Rusnachenko, N; Liang, H; Kalameyets, M; Shi, L

doi:10.1007/978-3-031-56069-9_23

ARElight: Context Sampling of Large Texts for Deep Learning Relation Extraction

Lookup NU author(s): Nicolay Rusnachenko, Dr Huizhi Liang ORCiD, Dr Lei Shi ORCiD

Downloads

Accepted version [.pdf]

Licence

This work is licensed under a Creative Commons Attribution 4.0 International License (CC BY 4.0).

Abstract

The escalating volume of textual data necessitates adept and scalable Information Extraction (IE) systems in the field of Natural Language Processing (NLP) to analyse massive text collections in a detailed manner.
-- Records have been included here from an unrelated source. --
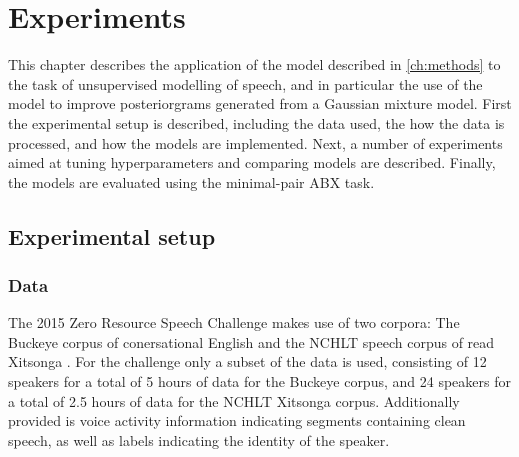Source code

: %
%
%

\chapter{Experiments}
\label{ch:experiments}

This chapter describes the application of the model described in \cref{ch:methods} to the task of unsupervised modelling of speech, and in particular the use of the model to improve posteriorgrams generated from a Gaussian mixture model.
First the experimental setup is described, including the data used, the how the data is processed, and how the models are implemented.
Next, a number of experiments aimed at tuning hyperparameters and comparing models are described.
Finally, the models are evaluated using the minimal-pair ABX task.

\section{Experimental setup}
\subsection{Data}
The 2015 Zero Resource Speech Challenge makes use of two corpora: The Buckeye corpus of conersational English \parencite{buckeyecorpus} and the NCHLT speech corpus of read Xitsonga \parencite{barnard2014nchlt}.
For the challenge only a subset of the data is used, consisting of 12 speakers for a total of 5 hours of data for the Buckeye corpus, and 24 speakers for a total of 2.5 hours of data for the NCHLT Xitsonga corpus.
Additionally provided is voice activity information indicating segments containing clean speech, as well as labels indicating the identity of the speaker.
While most deep learning systems are designed to handle textual information as it is, the gap in the existence of the interface between a document and the annotation of its parts is still poorly covered. Concurrently, one of the major limitations of most deep-learning models is a constrained input size caused by architectural and computational specifics. To address this, we introduce ARElight, a system designed to efficiently manage and extract information from sequences of large documents by dividing them into segments with mentioned object pairs. Through a pipeline comprising modules for text sampling, inference, optional graph operations, and visualisation, the proposed system transforms large volumes of text in a structured manner. Practical applications of ARElight are demonstrated across diverse use cases, including literature processing and social network analysis.